WORK TASK:
Both the line with "To learn more about TanStack" and the line with "- Mutation hook functions can" in the records below must appear in the output, along with every line between them, exactly and with nothing added.

Saved data entries:
----------

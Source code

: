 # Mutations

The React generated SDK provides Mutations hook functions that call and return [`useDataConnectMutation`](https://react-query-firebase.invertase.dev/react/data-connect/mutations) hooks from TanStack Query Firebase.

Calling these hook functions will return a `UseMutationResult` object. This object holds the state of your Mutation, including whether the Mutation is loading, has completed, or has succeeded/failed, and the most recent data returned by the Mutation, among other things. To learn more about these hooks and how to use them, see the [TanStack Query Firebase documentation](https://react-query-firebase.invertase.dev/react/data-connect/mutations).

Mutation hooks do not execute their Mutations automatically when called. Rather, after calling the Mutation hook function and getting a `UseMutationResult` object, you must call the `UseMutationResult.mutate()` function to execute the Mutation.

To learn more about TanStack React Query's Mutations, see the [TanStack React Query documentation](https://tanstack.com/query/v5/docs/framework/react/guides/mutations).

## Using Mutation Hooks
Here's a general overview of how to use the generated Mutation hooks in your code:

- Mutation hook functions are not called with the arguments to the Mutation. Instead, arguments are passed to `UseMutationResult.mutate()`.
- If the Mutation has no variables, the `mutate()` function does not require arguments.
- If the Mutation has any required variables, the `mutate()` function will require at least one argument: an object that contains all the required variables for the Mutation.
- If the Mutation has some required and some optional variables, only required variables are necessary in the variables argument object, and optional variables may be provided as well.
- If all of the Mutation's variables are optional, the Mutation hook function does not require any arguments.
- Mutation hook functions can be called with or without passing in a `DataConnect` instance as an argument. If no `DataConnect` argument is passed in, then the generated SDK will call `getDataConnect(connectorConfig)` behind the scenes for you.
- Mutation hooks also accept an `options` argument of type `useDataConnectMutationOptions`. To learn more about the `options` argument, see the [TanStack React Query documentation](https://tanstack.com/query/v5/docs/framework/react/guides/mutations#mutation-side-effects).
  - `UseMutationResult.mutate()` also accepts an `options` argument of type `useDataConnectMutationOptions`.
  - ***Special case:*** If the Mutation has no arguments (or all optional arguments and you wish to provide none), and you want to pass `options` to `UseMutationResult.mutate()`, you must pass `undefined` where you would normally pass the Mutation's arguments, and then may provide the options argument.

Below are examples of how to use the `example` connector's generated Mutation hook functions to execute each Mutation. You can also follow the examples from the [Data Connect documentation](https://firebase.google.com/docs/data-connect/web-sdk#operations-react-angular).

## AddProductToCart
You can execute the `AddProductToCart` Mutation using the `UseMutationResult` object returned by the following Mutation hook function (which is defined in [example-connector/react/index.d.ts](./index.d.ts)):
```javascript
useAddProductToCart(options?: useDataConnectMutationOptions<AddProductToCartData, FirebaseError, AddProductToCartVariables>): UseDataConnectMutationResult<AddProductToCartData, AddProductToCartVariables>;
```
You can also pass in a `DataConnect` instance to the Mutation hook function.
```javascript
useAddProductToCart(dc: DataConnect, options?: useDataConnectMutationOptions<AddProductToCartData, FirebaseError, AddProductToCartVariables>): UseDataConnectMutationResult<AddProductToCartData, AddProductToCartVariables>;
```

----------

TASK OUTPUT:
To learn more about TanStack React Query's Mutations, see the [TanStack React Query documentation](https://tanstack.com/query/v5/docs/framework/react/guides/mutations).

## Using Mutation Hooks
Here's a general overview of how to use the generated Mutation hooks in your code:

- Mutation hook functions are not called with the arguments to the Mutation. Instead, arguments are passed to `UseMutationResult.mutate()`.
- If the Mutation has no variables, the `mutate()` function does not require arguments.
- If the Mutation has any required variables, the `mutate()` function will require at least one argument: an object that contains all the required variables for the Mutation.
- If the Mutation has some required and some optional variables, only required variables are necessary in the variables argument object, and optional variables may be provided as well.
- If all of the Mutation's variables are optional, the Mutation hook function does not require any arguments.
- Mutation hook functions can be called with or without passing in a `DataConnect` instance as an argument. If no `DataConnect` argument is passed in, then the generated SDK will call `getDataConnect(connectorConfig)` behind the scenes for you.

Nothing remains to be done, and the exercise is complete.